ECE2022 Eposter Presentations Endocrine-Related Cancer (61 abstracts)
1Departamento de Sistemas Biológicos y de Producción Agrícola y Animal, Universidad Autónoma Metropolitana-Xochimilco, Mexico; 2Departamento de Farmacia, Universidad Nacional de Colombia, Colombia; 3Departamento de Patología del Hospital General de México, Mexico
It is well-known that the increase of intraprostatic levels of 5α-dihydrotestosterone is related to the development of prostatic pathologies such as benign prostatic hyperplasia and prostate cancer. So finasteride and dutasteride-based therapies have been used to improve these diseases. These drugs are potent inhibitors of the enzyme 5α-reductase, which is found in the androgen-dependent tissues.
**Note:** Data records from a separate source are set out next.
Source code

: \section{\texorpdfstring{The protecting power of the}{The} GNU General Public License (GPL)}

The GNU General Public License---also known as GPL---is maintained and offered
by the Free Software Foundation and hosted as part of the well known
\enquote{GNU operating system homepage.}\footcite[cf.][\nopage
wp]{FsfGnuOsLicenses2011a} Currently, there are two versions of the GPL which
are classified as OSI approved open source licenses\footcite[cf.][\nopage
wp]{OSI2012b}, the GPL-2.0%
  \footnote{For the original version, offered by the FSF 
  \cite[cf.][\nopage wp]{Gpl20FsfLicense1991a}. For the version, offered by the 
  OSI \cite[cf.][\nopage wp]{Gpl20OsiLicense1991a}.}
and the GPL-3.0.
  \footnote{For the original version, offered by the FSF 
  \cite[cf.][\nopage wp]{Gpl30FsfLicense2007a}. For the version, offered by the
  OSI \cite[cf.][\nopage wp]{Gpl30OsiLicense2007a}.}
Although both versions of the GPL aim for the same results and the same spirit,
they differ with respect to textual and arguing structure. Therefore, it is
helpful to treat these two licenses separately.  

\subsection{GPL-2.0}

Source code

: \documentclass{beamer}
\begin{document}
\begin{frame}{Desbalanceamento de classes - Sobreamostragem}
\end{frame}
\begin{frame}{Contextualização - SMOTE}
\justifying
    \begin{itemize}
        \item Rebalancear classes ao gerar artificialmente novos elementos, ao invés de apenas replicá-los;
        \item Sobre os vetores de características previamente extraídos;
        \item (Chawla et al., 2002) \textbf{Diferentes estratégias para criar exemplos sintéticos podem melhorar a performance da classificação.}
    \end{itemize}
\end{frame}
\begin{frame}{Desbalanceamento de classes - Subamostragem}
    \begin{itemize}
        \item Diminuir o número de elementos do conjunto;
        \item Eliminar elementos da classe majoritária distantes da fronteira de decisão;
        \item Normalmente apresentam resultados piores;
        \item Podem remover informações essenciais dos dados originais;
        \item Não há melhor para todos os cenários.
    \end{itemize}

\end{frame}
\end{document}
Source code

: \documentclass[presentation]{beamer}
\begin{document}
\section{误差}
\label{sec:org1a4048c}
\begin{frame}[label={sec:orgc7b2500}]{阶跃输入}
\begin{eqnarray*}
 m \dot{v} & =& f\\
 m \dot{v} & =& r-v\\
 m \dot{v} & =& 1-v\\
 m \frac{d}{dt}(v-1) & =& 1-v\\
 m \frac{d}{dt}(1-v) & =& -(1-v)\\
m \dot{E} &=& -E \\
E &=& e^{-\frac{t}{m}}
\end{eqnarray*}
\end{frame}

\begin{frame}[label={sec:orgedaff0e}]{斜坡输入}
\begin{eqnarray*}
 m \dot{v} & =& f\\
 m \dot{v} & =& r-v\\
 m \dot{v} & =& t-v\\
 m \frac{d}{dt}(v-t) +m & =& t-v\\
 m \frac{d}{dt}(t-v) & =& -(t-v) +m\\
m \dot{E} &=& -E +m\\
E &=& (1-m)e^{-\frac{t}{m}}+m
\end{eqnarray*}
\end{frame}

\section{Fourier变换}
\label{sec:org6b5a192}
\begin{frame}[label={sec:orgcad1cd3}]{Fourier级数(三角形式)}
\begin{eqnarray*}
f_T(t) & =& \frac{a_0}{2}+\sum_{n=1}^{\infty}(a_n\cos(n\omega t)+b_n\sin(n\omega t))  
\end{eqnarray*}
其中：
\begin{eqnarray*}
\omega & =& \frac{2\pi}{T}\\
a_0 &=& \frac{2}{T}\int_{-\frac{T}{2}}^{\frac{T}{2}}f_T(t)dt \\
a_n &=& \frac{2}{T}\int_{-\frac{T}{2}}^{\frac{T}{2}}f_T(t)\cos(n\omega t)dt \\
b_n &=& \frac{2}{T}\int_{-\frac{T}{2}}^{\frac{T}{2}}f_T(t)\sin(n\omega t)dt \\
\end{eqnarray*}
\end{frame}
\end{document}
This enzyme is responsible for converting testosterone into dihydrotestosterone in these tissues. This study aimed to identify the effect of new pregnane (2-8) analogs as inhibitors of 5α-reductase activity. The action of these steroidal derivatives was compared with that of finasteride. Two different experiments were performed: in vivo and in vitro. In in vitro experiments, we separately incubated derivatives 2-8 in the presence of radiolabeled testosterone, a membrane fraction of the human prostate as a source of 5α-reductase and NADPH. In addition, products 2-8 were also evaluated in testosterone-treated neutered male hamsters. After six days of treatment, the hamsters were sacrificed, and the weight of the prostate was determined. Finasteride was used as a reference compound in both in vitro and in vivo experiments. The results indicated that steroids 2-8 inhibited 5α-reductase activity showing 6-8 higher potency, with IC50 values of: 0.169, 0.105, and 0.155 nM, respectively. These IC50 values were lower than those determined for the reference compound finasteride (IC50 = 8.5 nM). However, pharmacological experiments demonstrated a non-significant difference between the weight of the prostate in castrated hamsters treated with testosterone to those treated with testosterone plus each of the novel steroids. At the same time, testosterone plus finasteride treatment effectively decreased the weight of this gland. In conclusion, derivatives 6-8 were more potent than finasteride to blockade in vitro dihydrotestosterone formation. Nevertheless, their lack of efficacy for decreasing the weight of the prostate could be explained based on the pharmacokinetic processes undergoing these steroids.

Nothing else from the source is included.